Here’s a scene from an underrated classic from ’67, Wait Until Dark. Alan Arkin (of the infamous “ar go fuck yourself!” in Argo) is a deranged hood terrorizing Audrey Hepburn in her small apartment. The entire film took place in this four-room basement flat, so we know the place. We know what it looks like. So does the bad guy. The heroine doesn’t
The furniture’s been re-arranged, so the heroine doesn’t know what it feels like any more.
She thinks enough to even the playing field, knocks out all of the lights, so the bad doesn’t know what it looks like any more.
They’re both going by what they think should be there.
And Audrey’s better at this game then Alan and she manages to stab him in the chest.
You gotta give it this much: Alan Arkin make a more hellacious comeback once than Michael Meyers did however many times.
So a lot of really, really scary moments come through things you don’t even see.
James Cameron or Guillermo del Toro or Eli Roth or Dario Argento can make you piss your pants, but they’re showing you what’s scary to them.
Like, I enjoyed Kubrick’s version of The Shining while I was disappointed in it. It didn’t scare me quite as much as the book.
Not half. Or ever a quarter.
I sat in full sun at high noon with chills running up my spine in California, in June, reading this guy’s masterful prose describing a desk clock in The Shining.
He didn’t try to show me anything.
He let me see what my own mind could cook up.
Much like Polanski did in Rosemary’s Baby or Hitchcock did in everything.
But in the time it took to read a six-hundred page books as opposed to seeing a two-hour movie, Stephen King gave me nothing to work with but my imagination.
Considering that, a really exceptionally gifted writer can scare you more than a Hitchcock or Roth or del Torro or Rob Zombie movie could ever hope to.
Roman Polanski had Ira Levin.
Stanley Kubrick sort of had some of Stephen King.
We have Stephen King or Dean Koontz or Bentley Little or Poe or Lovecraft …
but especially Stephen King, and we have them without a middle man.
All we need are their words to come up with the story they guide us through.
Then we take over and our imaginations are better than Skywalker Ranch, WETA, DreamWorks/Amblin and Cameron’s empire put together.
I’m impressed with us.
But someone had to come up with the words.

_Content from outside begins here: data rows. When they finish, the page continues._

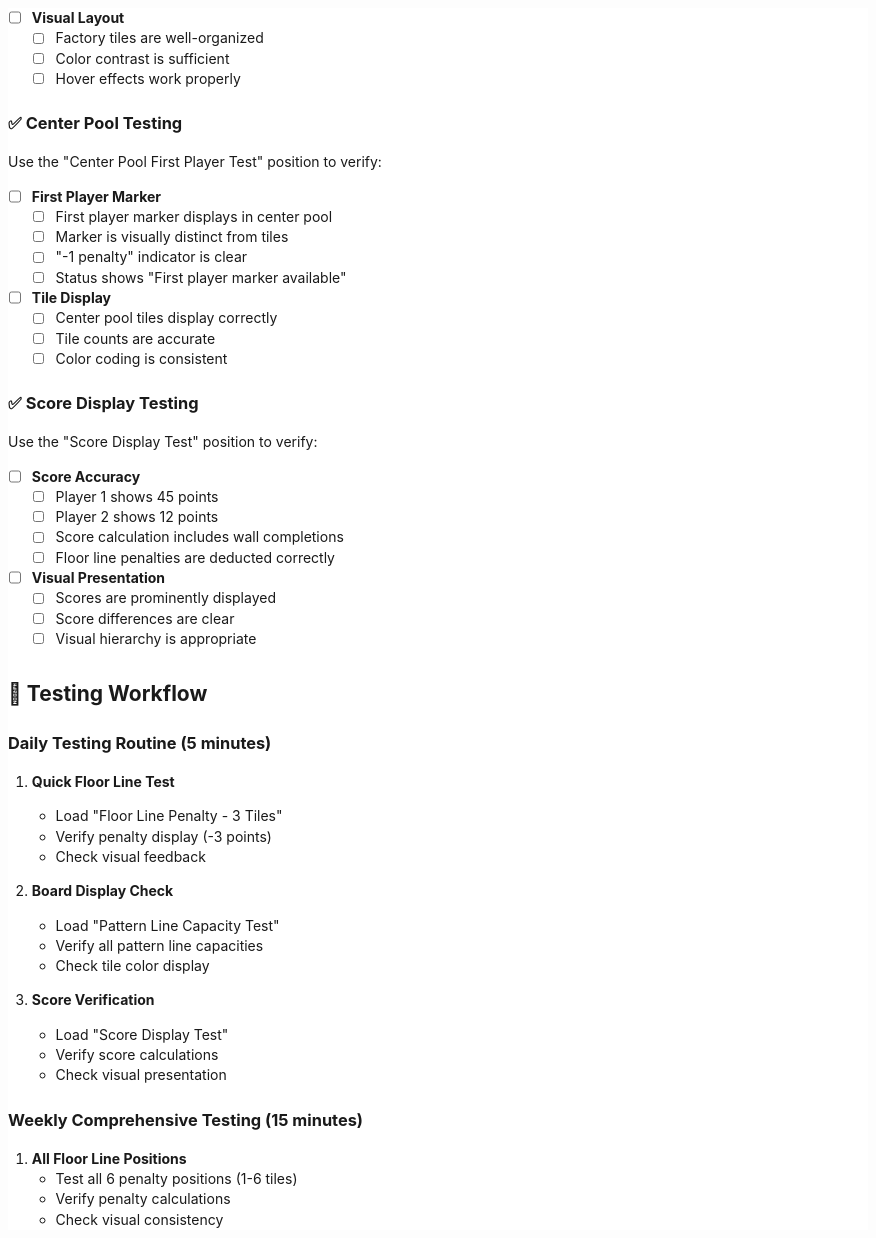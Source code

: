 - [ ] **Visual Layout**
  - [ ] Factory tiles are well-organized
  - [ ] Color contrast is sufficient
  - [ ] Hover effects work properly

### **✅ Center Pool Testing**

Use the "Center Pool First Player Test" position to verify:

- [ ] **First Player Marker**
  - [ ] First player marker displays in center pool
  - [ ] Marker is visually distinct from tiles
  - [ ] "-1 penalty" indicator is clear
  - [ ] Status shows "First player marker available"

- [ ] **Tile Display**
  - [ ] Center pool tiles display correctly
  - [ ] Tile counts are accurate
  - [ ] Color coding is consistent

### **✅ Score Display Testing**

Use the "Score Display Test" position to verify:

- [ ] **Score Accuracy**
  - [ ] Player 1 shows 45 points
  - [ ] Player 2 shows 12 points
  - [ ] Score calculation includes wall completions
  - [ ] Floor line penalties are deducted correctly

- [ ] **Visual Presentation**
  - [ ] Scores are prominently displayed
  - [ ] Score differences are clear
  - [ ] Visual hierarchy is appropriate

## 🧪 **Testing Workflow**

### **Daily Testing Routine (5 minutes)**
1. **Quick Floor Line Test**
   - Load "Floor Line Penalty - 3 Tiles"
   - Verify penalty display (-3 points)
   - Check visual feedback

2. **Board Display Check**
   - Load "Pattern Line Capacity Test"
   - Verify all pattern line capacities
   - Check tile color display

3. **Score Verification**
   - Load "Score Display Test"
   - Verify score calculations
   - Check visual presentation

### **Weekly Comprehensive Testing (15 minutes)**
1. **All Floor Line Positions**
   - Test all 6 penalty positions (1-6 tiles)
   - Verify penalty calculations
   - Check visual consistency
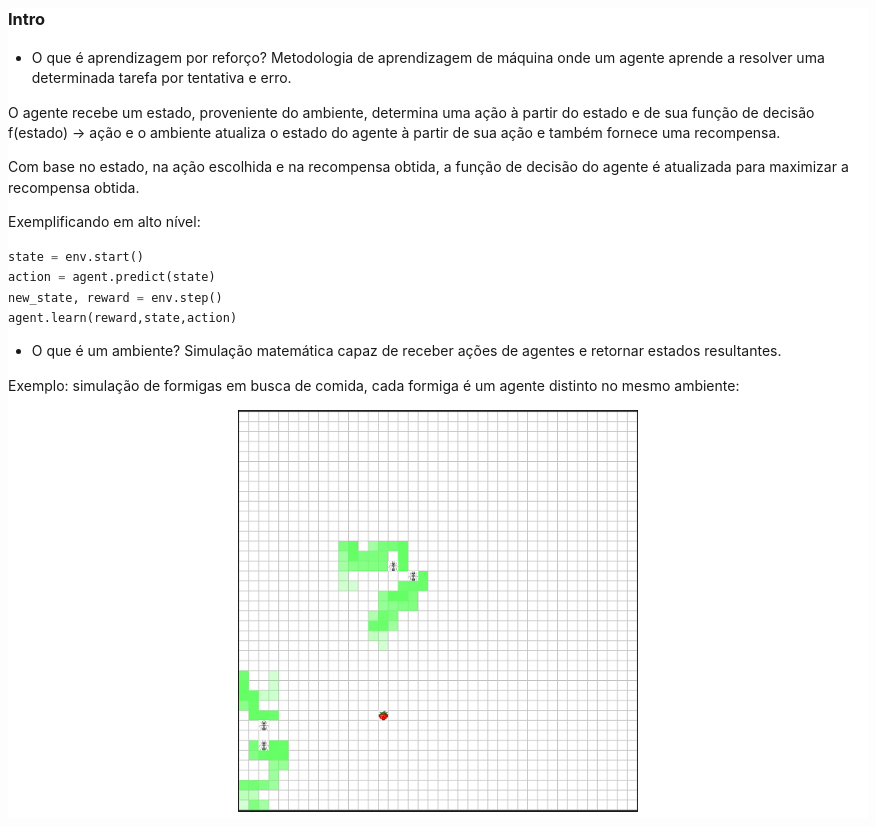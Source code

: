 ### Intro

- O que é aprendizagem por reforço?
  Metodologia de aprendizagem de máquina onde um agente aprende a resolver uma determinada tarefa por tentativa e erro.

O agente recebe um estado, proveniente do ambiente, determina uma ação à partir do estado e de sua função de decisão f(estado) -> ação e o ambiente atualiza o estado do agente à partir de sua ação e também fornece uma recompensa.

Com base no estado, na ação escolhida e na recompensa obtida, a função de decisão do agente é atualizada para maximizar a recompensa obtida.

 Exemplificando em alto nível:

```python
state = env.start()
action = agent.predict(state)
new_state, reward = env.step()
agent.learn(reward,state,action)
```

- O que é um ambiente?
  Simulação matemática capaz de receber ações de agentes e retornar estados resultantes.

Exemplo:
simulação de formigas em busca de comida, cada formiga é um agente distinto no mesmo ambiente:

<div align="center">
  <img src="images/full_state.png" alt="environment" width="400"/>
</div>

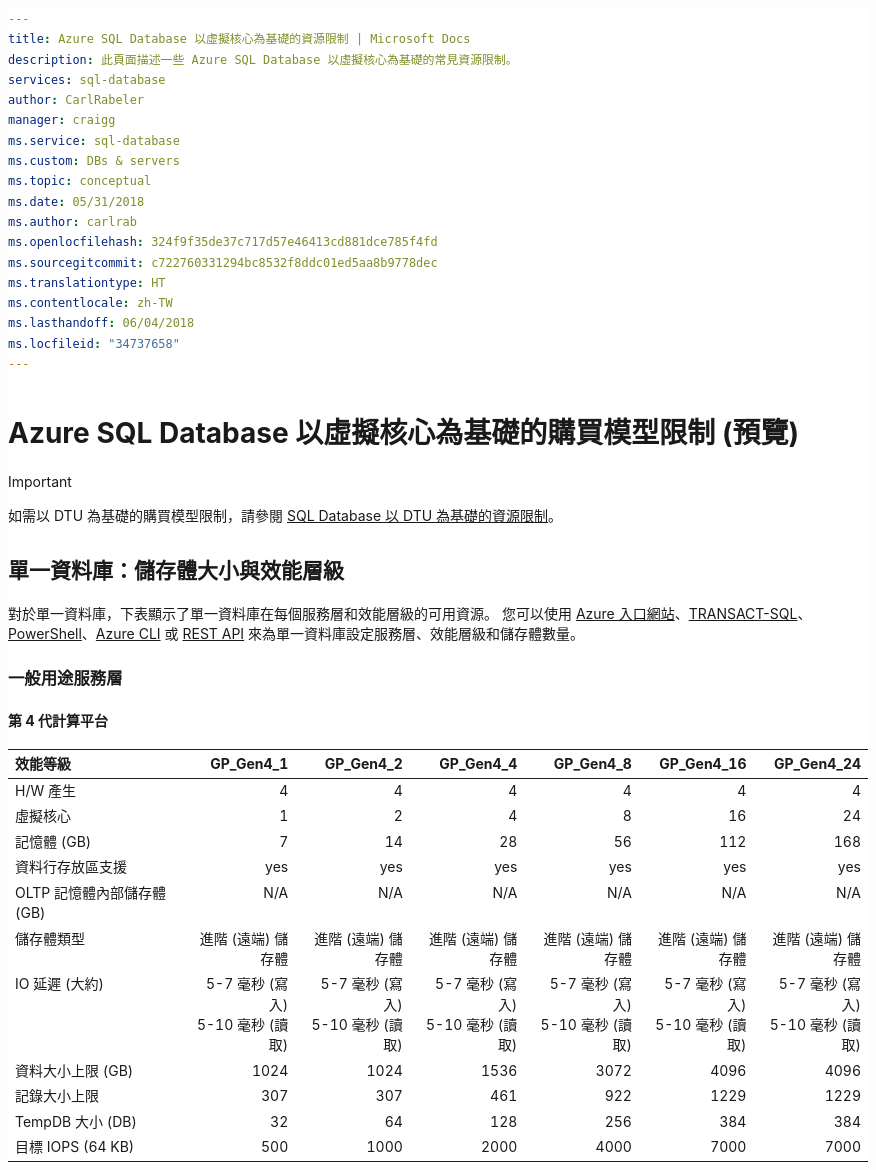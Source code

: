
 ```yaml
---
title: Azure SQL Database 以虛擬核心為基礎的資源限制 | Microsoft Docs
description: 此頁面描述一些 Azure SQL Database 以虛擬核心為基礎的常見資源限制。
services: sql-database
author: CarlRabeler
manager: craigg
ms.service: sql-database
ms.custom: DBs & servers
ms.topic: conceptual
ms.date: 05/31/2018
ms.author: carlrab
ms.openlocfilehash: 324f9f35de37c717d57e46413cd881dce785f4fd
ms.sourcegitcommit: c722760331294bc8532f8ddc01ed5aa8b9778dec
ms.translationtype: HT
ms.contentlocale: zh-TW
ms.lasthandoff: 06/04/2018
ms.locfileid: "34737658"
---
```

# <a name="azure-sql-database-vcore-based-purchasing-model-limits-preview"></a>Azure SQL Database 以虛擬核心為基礎的購買模型限制 (預覽)

> [!IMPORTANT]
> 如需以 DTU 為基礎的購買模型限制，請參閱 [SQL Database 以 DTU 為基礎的資源限制](sql-database-dtu-resource-limits.md)。

## <a name="single-database-storage-sizes-and-performance-levels"></a>單一資料庫：儲存體大小與效能層級

對於單一資料庫，下表顯示了單一資料庫在每個服務層和效能層級的可用資源。 您可以使用 [Azure 入口網站](sql-database-single-database-resources.md#manage-single-database-resources-using-the-azure-portal)、[TRANSACT-SQL](sql-database-single-database-resources.md#manage-single-database-resources-using-transact-sql)、[PowerShell](sql-database-single-database-resources.md#manage-single-database-resources-using-powershell)、[Azure CLI](sql-database-single-database-resources.md#manage-single-database-resources-using-the-azure-cli) 或 [REST API](sql-database-single-database-resources.md#manage-single-database-resources-using-the-rest-api) 來為單一資料庫設定服務層、效能層級和儲存體數量。

### <a name="general-purpose-service-tier"></a>一般用途服務層

#### <a name="generation-4-compute-platform"></a>第 4 代計算平台
|效能等級|GP_Gen4_1|GP_Gen4_2|GP_Gen4_4|GP_Gen4_8|GP_Gen4_16|GP_Gen4_24
|:--- | --: |--: |--: |--: |--: |--: |
|H/W 產生|4|4|4|4|4|4|
|虛擬核心|1|2|4|8|16|24|
|記憶體 (GB)|7|14|28|56|112|168|
|資料行存放區支援|yes|yes|yes|yes|yes|yes|
|OLTP 記憶體內部儲存體 (GB)|N/A|N/A|N/A|N/A|N/A|N/A|
|儲存體類型|進階 (遠端) 儲存體|進階 (遠端) 儲存體|進階 (遠端) 儲存體|進階 (遠端) 儲存體|進階 (遠端) 儲存體|進階 (遠端) 儲存體|
|IO 延遲 (大約)|5-7 毫秒 (寫入)<br>5-10 毫秒 (讀取)|5-7 毫秒 (寫入)<br>5-10 毫秒 (讀取)|5-7 毫秒 (寫入)<br>5-10 毫秒 (讀取)|5-7 毫秒 (寫入)<br>5-10 毫秒 (讀取)|5-7 毫秒 (寫入)<br>5-10 毫秒 (讀取)|5-7 毫秒 (寫入)<br>5-10 毫秒 (讀取)|
|資料大小上限 (GB)|1024|1024|1536|3072|4096|4096|
|記錄大小上限|307|307|461|922|1229|1229|
|TempDB 大小 (DB)|32|64|128|256|384|384|
|目標 IOPS (64 KB)|500|1000|2000|4000|7000|7000|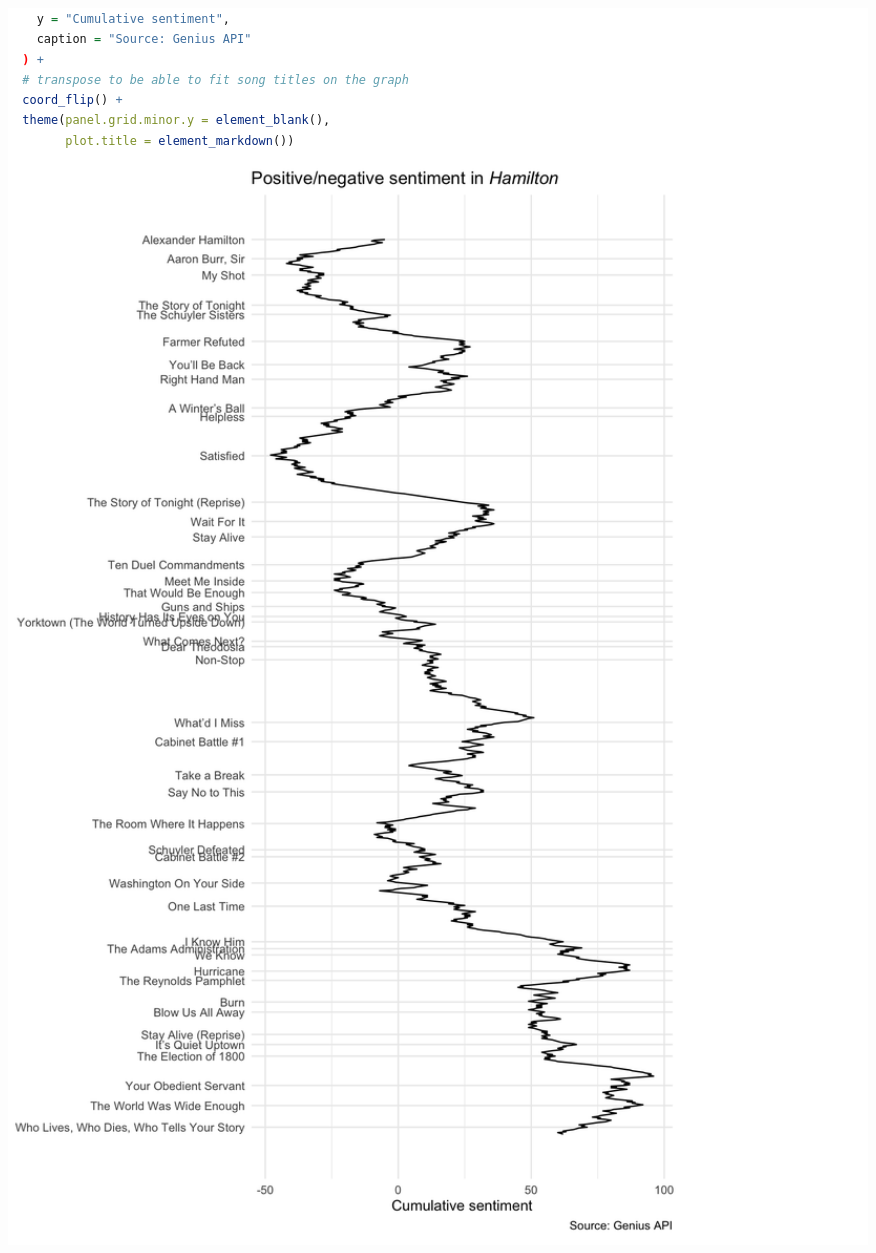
 ```r
    y = "Cumulative sentiment",
    caption = "Source: Genius API"
  ) +
  # transpose to be able to fit song titles on the graph
  coord_flip() +
  theme(panel.grid.minor.y = element_blank(),
        plot.title = element_markdown())
```

<img src="index_files/figure-html/sentiment-cum-1.png" width="672" />
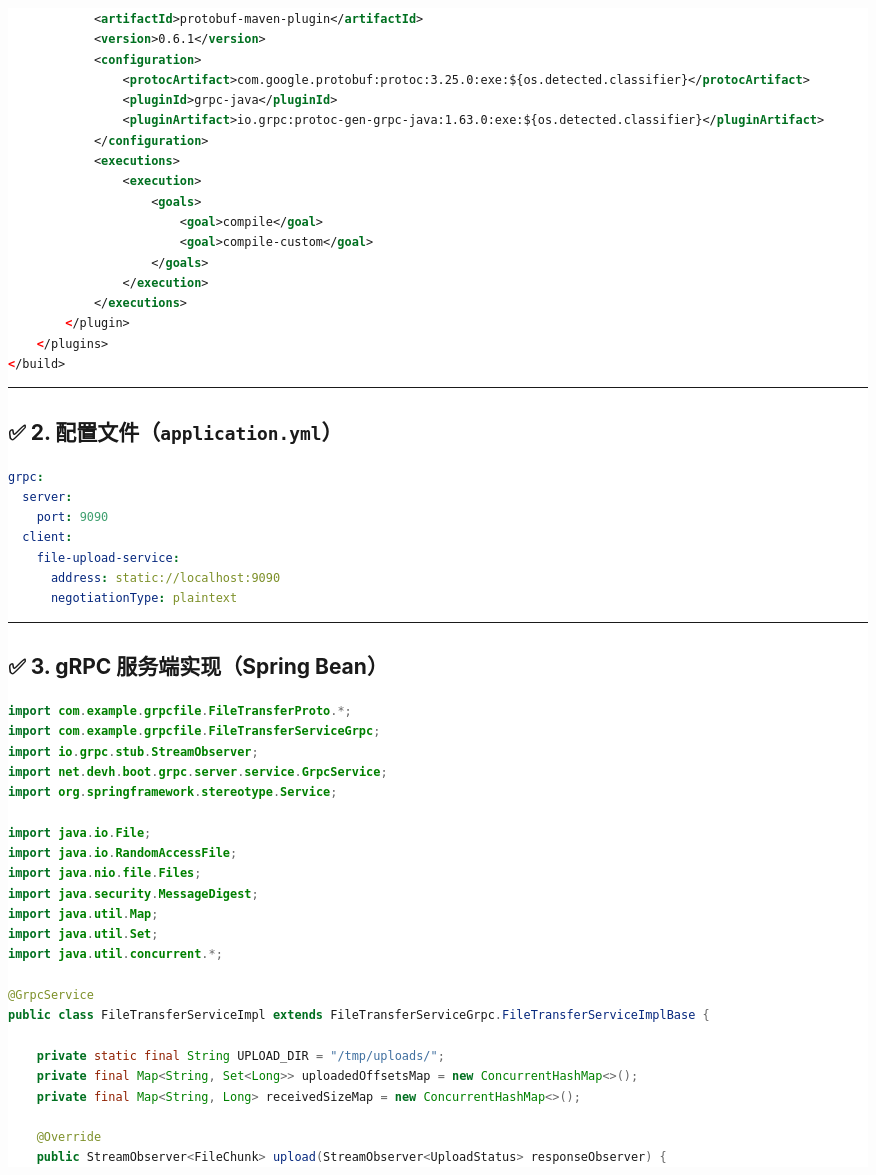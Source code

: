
 ```xml
            <artifactId>protobuf-maven-plugin</artifactId>
            <version>0.6.1</version>
            <configuration>
                <protocArtifact>com.google.protobuf:protoc:3.25.0:exe:${os.detected.classifier}</protocArtifact>
                <pluginId>grpc-java</pluginId>
                <pluginArtifact>io.grpc:protoc-gen-grpc-java:1.63.0:exe:${os.detected.classifier}</pluginArtifact>
            </configuration>
            <executions>
                <execution>
                    <goals>
                        <goal>compile</goal>
                        <goal>compile-custom</goal>
                    </goals>
                </execution>
            </executions>
        </plugin>
    </plugins>
</build>
```

---

## ✅ 2. 配置文件（`application.yml`）

```yaml
grpc:
  server:
    port: 9090
  client:
    file-upload-service:
      address: static://localhost:9090
      negotiationType: plaintext
```

---

## ✅ 3. gRPC 服务端实现（Spring Bean）

```java
import com.example.grpcfile.FileTransferProto.*;
import com.example.grpcfile.FileTransferServiceGrpc;
import io.grpc.stub.StreamObserver;
import net.devh.boot.grpc.server.service.GrpcService;
import org.springframework.stereotype.Service;

import java.io.File;
import java.io.RandomAccessFile;
import java.nio.file.Files;
import java.security.MessageDigest;
import java.util.Map;
import java.util.Set;
import java.util.concurrent.*;

@GrpcService
public class FileTransferServiceImpl extends FileTransferServiceGrpc.FileTransferServiceImplBase {

    private static final String UPLOAD_DIR = "/tmp/uploads/";
    private final Map<String, Set<Long>> uploadedOffsetsMap = new ConcurrentHashMap<>();
    private final Map<String, Long> receivedSizeMap = new ConcurrentHashMap<>();

    @Override
    public StreamObserver<FileChunk> upload(StreamObserver<UploadStatus> responseObserver) {
```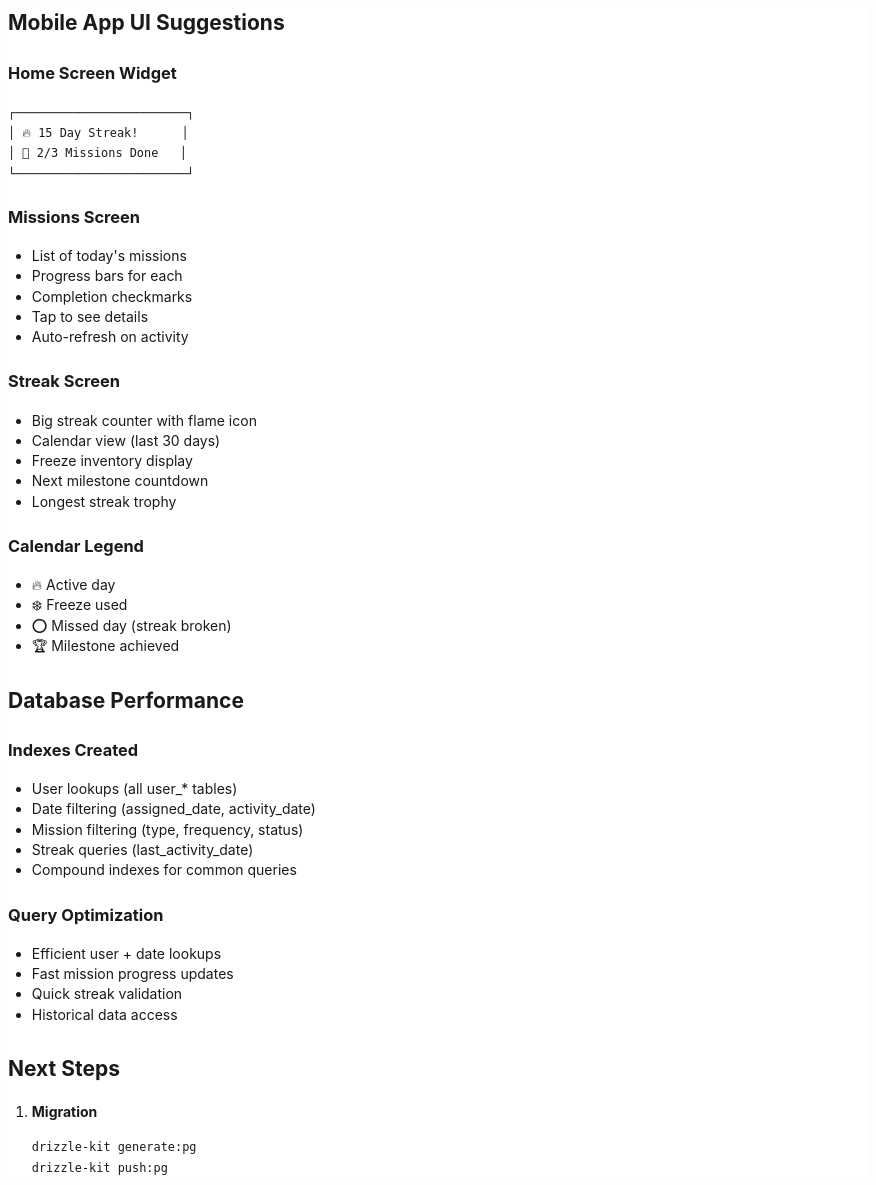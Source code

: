 ## Mobile App UI Suggestions

### Home Screen Widget
```
┌────────────────────────┐
│ 🔥 15 Day Streak!      │
│ 🎯 2/3 Missions Done   │
└────────────────────────┘
```

### Missions Screen
- List of today's missions
- Progress bars for each
- Completion checkmarks
- Tap to see details
- Auto-refresh on activity

### Streak Screen
- Big streak counter with flame icon
- Calendar view (last 30 days)
- Freeze inventory display
- Next milestone countdown
- Longest streak trophy

### Calendar Legend
- 🔥 Active day
- ❄️ Freeze used
- ⭕ Missed day (streak broken)
- 🏆 Milestone achieved

## Database Performance

### Indexes Created
- User lookups (all user_* tables)
- Date filtering (assigned_date, activity_date)
- Mission filtering (type, frequency, status)
- Streak queries (last_activity_date)
- Compound indexes for common queries

### Query Optimization
- Efficient user + date lookups
- Fast mission progress updates
- Quick streak validation
- Historical data access

## Next Steps

1. **Migration**
   ```bash
   drizzle-kit generate:pg
   drizzle-kit push:pg
   ```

It’s about two hours later, give or take, and I just finished the second half of that remake I mentioned up there.
Seems like a filmmaker can do to things with a writer:
either give us a classic
beat both the writer and their work till they’re barely recognizable.
Hope Ira Levin had the rights and sold them for a shitload.
That’s the only thing that keeps this “remake” from bordering on plagiarism.